BEGIN Input material

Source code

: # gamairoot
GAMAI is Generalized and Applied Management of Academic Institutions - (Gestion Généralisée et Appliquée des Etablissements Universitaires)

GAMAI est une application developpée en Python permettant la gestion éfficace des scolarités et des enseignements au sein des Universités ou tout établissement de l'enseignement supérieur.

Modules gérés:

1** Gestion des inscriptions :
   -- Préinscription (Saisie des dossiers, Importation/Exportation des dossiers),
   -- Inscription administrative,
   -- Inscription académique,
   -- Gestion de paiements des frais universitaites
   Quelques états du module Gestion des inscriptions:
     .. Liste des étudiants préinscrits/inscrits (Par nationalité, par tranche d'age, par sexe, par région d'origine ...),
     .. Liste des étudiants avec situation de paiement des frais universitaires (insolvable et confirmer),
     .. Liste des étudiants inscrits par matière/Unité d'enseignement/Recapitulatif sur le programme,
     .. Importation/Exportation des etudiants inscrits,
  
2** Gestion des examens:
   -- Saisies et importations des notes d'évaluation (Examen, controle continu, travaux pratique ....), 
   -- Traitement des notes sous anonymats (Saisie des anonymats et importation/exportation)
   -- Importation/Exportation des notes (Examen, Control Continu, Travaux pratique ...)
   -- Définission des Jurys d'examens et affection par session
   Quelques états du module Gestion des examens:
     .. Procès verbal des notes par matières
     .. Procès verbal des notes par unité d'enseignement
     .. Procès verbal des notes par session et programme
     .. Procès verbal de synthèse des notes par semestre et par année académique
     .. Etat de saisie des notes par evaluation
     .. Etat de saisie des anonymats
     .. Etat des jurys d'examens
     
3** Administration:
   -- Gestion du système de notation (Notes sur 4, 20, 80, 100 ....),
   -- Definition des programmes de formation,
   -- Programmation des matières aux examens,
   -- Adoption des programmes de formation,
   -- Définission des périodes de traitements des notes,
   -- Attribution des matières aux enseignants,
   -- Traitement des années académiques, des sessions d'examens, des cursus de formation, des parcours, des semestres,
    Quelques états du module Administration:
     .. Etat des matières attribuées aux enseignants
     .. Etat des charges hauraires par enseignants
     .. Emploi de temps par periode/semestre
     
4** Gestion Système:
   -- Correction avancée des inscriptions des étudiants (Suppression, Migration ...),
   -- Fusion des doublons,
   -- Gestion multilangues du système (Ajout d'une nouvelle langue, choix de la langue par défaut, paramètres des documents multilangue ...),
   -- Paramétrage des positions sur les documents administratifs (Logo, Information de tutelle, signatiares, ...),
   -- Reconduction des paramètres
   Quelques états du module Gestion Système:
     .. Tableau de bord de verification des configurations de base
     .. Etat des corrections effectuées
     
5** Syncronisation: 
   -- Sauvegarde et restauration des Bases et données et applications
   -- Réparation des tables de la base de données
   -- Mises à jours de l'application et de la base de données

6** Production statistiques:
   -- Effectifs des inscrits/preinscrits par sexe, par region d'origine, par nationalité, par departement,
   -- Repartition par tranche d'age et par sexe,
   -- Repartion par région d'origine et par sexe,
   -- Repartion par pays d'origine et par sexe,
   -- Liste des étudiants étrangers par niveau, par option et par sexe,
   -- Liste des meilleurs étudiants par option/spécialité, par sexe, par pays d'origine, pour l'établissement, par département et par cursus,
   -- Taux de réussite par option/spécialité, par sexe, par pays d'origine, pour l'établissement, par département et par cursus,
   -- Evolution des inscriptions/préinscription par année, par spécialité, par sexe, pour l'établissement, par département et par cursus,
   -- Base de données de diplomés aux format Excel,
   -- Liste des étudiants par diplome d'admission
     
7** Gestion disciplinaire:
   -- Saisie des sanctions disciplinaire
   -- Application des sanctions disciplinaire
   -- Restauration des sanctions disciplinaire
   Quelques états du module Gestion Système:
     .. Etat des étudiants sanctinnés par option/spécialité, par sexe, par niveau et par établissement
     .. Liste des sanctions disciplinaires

END Input material

Task instructions:
Each line in the data that holds the string "Procès" must be returned.

Written solution:
     .. Procès verbal des notes par matières
     .. Procès verbal des notes par unité d'enseignement
     .. Procès verbal des notes par session et programme
     .. Procès verbal de synthèse des notes par semestre et par année académique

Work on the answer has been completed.